An Oscars statue from the 2016 awards.
(Danny Moloshok / Danny Moloshok/Invision/AP)

To the editor: Dennis Romero brushes aside two consecutive Oscar wins by the Mexican director Alejandro Gonzalez Inarritu, director Alfonso Cuaron’s Oscar in 2014 and the fact that Lin-Manuel Miranda rules Broadway to insist there’s a “Latino gap” in Hollywood. This kind of backward thinking is partly responsible for the ethnic divisions in our country. (“The Oscars are less white, but where are Latinos?” Opinion, Jan. 24)

It’s time to erase the hyphens and remember that America is a country of immigrants who came here with the goal of becoming Americans. We need to restore that mindset of previous generation and realize that we are as good as any other American, valued as much as any other American, and we can then celebrate our individuality and our differences in the context of the greater whole. 

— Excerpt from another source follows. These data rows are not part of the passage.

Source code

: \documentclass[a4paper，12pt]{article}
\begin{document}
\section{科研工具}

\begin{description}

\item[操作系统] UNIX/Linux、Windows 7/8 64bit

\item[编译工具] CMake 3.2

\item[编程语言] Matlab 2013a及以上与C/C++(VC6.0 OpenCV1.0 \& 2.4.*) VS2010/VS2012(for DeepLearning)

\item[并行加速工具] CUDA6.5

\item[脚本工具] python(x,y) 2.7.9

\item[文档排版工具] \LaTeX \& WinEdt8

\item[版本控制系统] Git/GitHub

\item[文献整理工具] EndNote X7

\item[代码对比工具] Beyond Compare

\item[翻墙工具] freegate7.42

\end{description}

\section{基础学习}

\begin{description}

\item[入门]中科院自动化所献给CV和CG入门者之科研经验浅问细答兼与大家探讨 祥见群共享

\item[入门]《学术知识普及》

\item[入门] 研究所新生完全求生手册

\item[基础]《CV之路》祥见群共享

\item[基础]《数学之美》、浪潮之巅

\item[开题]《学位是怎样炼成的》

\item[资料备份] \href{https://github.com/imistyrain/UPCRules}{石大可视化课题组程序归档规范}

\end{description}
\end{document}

Those of us blessed with special artistic abilities should be able to compete based upon the level of inspiration and inventiveness that each of has. We need to develop the mindset that what’s important is ingenuity, brilliance and excellence. 

Successful works of art connect with the humanity in any person. Stories of individuals overcoming adversity can be found among an infinitely diverse group of people. In the context of the Oscars, the Academy of Motion Picture Arts and Sciences has always embraced excellence wherever it has been found, making it possible for new talent to emerge.


Don’t listen to those who say you are disadvantaged if you belong to a certain group. We’re all waiting for talented people to make the world a better place, so get to it!

William Goldstein, Los Angeles

The writer, a longtime academy member, has been a recording artist for Motown and CBS Masterworks and has composed music for films and the concert hall.